Ok ordered the 26-99... in theory do you think this will help me burn less wood? With current temps here in the single digits I'm packing the fire box w as much wood as I can put in there...to check it 8 hours later there is nothing left but ash.. it basically needs filled every 6 hours which is inconvenient since I work.. then come home to have to get the water back to temp to heat the house.
 
I don' think that will help with wood use. In theory it would make it burn more since it ups heat transfer potential.

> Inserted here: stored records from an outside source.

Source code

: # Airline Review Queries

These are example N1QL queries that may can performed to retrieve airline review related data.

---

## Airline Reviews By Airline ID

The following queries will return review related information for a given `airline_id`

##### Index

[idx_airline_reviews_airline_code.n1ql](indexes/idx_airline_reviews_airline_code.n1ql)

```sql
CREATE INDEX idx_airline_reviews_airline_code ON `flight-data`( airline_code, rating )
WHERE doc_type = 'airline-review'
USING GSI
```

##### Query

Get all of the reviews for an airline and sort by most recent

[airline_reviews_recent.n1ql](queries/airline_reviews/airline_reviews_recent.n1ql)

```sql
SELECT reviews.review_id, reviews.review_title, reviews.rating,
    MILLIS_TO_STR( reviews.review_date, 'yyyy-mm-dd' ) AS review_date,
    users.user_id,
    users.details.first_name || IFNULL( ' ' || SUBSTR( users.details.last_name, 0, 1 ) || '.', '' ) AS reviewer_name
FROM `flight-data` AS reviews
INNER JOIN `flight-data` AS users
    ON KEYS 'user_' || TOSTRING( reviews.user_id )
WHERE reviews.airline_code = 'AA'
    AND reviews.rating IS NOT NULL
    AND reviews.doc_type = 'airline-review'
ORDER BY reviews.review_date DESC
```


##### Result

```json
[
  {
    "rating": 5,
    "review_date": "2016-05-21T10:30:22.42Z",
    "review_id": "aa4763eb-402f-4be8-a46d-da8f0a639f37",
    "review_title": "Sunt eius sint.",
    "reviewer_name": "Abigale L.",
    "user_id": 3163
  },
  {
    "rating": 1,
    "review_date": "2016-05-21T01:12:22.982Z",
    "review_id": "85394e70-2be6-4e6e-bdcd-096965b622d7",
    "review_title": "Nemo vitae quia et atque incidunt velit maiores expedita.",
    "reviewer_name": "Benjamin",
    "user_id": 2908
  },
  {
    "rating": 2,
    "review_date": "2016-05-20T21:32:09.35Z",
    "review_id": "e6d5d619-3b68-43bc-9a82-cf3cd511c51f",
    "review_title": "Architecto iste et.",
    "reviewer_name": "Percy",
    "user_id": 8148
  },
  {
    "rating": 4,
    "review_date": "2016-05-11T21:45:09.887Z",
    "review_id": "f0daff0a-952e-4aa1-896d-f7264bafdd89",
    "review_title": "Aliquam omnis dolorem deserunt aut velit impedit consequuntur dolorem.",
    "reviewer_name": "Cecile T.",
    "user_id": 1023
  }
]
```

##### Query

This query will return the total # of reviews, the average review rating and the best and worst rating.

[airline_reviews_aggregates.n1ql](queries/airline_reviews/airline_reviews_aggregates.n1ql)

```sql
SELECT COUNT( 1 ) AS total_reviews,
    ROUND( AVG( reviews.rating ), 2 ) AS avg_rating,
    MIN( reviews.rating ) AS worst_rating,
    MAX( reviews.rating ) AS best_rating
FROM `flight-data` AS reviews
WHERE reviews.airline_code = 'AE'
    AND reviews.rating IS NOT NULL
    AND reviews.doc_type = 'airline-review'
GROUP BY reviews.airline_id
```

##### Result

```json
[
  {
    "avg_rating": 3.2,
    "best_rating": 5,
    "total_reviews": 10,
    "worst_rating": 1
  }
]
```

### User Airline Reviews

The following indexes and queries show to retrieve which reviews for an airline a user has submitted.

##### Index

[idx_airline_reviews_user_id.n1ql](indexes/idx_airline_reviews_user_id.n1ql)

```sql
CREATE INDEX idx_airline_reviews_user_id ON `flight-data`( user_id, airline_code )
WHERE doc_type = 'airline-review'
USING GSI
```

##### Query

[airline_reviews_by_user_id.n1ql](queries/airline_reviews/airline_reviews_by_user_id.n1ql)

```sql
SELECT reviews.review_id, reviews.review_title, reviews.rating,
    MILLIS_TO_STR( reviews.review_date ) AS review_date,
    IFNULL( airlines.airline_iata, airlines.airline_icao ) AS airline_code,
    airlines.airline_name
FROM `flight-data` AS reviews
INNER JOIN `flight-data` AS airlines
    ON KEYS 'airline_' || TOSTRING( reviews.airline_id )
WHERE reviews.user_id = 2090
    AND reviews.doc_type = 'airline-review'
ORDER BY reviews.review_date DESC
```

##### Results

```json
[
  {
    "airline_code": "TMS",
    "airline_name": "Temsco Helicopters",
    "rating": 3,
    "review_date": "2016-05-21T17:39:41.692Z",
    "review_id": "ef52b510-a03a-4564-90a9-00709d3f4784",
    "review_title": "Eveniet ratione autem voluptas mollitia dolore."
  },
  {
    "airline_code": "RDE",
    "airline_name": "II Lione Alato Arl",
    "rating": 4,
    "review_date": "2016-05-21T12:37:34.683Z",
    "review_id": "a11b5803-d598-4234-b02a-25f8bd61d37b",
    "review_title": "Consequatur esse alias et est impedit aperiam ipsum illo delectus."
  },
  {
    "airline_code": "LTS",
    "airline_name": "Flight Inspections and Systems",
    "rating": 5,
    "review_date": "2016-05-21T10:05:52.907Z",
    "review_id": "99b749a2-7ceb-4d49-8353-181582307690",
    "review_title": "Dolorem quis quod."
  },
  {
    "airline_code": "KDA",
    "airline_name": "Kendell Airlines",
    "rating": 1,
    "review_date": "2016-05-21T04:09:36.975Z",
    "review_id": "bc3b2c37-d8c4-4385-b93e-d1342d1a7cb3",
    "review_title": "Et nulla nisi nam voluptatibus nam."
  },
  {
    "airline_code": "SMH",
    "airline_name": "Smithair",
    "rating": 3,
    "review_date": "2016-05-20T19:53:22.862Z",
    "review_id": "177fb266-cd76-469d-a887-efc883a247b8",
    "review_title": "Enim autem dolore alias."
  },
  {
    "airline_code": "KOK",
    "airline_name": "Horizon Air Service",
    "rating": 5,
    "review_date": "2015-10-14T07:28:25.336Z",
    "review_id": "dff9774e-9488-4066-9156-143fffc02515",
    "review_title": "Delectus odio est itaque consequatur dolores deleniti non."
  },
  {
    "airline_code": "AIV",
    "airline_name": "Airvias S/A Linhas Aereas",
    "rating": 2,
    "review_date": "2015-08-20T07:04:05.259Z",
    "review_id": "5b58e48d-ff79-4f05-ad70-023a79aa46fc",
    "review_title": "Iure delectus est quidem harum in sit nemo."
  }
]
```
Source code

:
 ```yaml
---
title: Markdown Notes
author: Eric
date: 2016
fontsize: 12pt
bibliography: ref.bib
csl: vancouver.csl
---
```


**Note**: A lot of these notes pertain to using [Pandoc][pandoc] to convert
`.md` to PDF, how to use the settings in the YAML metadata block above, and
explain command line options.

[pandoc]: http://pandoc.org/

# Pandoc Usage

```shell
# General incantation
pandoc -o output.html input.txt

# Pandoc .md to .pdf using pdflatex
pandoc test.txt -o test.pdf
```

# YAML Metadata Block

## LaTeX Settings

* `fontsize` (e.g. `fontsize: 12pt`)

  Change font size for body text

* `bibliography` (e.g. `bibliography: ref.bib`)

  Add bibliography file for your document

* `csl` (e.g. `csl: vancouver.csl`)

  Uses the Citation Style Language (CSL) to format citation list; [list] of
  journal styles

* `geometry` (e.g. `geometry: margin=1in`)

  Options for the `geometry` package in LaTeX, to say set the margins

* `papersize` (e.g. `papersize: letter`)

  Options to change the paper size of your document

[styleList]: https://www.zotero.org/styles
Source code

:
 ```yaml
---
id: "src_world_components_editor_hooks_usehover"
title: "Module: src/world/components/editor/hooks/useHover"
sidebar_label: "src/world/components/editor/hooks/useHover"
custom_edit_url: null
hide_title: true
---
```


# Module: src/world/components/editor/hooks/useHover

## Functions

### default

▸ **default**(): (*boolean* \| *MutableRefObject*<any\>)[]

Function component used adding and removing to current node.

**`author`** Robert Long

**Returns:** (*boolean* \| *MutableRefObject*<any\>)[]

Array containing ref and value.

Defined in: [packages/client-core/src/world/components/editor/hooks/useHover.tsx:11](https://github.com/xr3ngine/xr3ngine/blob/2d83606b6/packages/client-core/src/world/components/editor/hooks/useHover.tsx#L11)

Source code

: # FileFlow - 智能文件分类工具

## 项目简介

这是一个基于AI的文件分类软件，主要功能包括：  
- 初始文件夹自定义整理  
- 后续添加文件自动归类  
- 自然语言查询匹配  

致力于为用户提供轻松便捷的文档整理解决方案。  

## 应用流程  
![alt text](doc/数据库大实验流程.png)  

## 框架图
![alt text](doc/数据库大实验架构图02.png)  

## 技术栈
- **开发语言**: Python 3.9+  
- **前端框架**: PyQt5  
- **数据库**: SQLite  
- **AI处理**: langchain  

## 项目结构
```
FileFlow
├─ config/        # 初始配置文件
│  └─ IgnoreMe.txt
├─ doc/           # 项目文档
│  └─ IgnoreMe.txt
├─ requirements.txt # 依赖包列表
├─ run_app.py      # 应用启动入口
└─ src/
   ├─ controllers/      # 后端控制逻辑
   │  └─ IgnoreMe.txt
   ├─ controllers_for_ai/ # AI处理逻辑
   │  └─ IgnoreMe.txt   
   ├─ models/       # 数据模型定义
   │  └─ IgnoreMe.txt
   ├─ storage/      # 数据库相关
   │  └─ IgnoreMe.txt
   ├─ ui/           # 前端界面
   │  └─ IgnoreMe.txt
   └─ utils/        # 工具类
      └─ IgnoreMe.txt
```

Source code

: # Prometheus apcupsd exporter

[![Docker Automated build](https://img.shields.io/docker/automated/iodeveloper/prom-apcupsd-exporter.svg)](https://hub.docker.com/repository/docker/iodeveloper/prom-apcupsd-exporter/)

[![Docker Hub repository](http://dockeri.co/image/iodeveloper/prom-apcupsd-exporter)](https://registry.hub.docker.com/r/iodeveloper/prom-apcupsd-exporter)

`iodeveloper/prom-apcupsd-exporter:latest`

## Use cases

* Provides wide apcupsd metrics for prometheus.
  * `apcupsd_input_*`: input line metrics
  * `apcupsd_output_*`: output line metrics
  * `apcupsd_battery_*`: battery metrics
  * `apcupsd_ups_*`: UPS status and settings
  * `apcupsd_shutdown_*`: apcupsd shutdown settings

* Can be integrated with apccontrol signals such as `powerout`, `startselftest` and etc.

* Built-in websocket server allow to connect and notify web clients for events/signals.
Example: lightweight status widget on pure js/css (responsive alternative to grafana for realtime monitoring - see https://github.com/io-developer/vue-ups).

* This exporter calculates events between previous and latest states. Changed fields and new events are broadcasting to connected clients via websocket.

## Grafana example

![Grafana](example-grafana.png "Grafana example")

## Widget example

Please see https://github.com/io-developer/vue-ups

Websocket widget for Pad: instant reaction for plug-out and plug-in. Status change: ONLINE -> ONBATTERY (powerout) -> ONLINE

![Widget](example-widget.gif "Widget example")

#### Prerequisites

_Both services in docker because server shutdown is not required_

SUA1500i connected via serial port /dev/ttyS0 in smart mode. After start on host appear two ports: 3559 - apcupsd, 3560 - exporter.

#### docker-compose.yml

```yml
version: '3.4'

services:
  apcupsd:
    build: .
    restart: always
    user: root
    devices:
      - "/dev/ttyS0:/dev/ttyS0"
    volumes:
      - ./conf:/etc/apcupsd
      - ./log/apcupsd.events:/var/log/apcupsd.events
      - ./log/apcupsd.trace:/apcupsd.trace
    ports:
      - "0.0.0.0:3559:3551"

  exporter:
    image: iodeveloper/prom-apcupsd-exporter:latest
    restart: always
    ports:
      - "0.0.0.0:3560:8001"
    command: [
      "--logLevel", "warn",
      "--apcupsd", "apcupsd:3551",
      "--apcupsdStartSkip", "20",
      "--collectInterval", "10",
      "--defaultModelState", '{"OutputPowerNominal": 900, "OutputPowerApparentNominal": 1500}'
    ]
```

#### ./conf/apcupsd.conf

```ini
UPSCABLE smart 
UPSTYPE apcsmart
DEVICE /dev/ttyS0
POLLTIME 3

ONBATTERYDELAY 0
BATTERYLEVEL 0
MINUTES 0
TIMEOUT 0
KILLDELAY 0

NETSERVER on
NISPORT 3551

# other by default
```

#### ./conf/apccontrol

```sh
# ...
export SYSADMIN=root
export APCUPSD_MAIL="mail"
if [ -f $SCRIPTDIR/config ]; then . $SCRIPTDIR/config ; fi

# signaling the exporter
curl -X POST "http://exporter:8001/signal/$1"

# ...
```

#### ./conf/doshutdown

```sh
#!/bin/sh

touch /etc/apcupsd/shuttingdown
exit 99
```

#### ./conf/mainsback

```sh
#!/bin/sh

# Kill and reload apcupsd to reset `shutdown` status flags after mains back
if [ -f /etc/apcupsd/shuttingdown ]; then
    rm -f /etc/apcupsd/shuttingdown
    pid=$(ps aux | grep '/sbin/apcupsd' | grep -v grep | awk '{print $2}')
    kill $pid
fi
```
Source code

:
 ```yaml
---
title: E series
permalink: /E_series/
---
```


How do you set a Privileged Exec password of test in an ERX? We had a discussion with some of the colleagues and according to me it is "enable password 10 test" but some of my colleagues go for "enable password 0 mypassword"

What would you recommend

Did you ever tell us what you have for a boiler?
 
It will not change your wood use or efficiency. It just moves your btus faster . The h2 is a pretty small firebox for a conventional. What temps are you seeing outside right now day and night, how big is your house, how well insulated, tell us about your wood type, when was it cut, how big is it?
 
I have dry split seasoned hard woods..I'd say half from before last season and half from spring..temps are like high of ten low of zero this passed week. 1400sqft old farm house with the second level being remodeled and very well insulated r-29 insulation..and the first floor unremodeled and very little insulation yet.
 
what is your differential in the hardy set at? Can you try and time how long it takes to drop from the high set point to the low set point? That will tell us how many btus per hour that your house is using.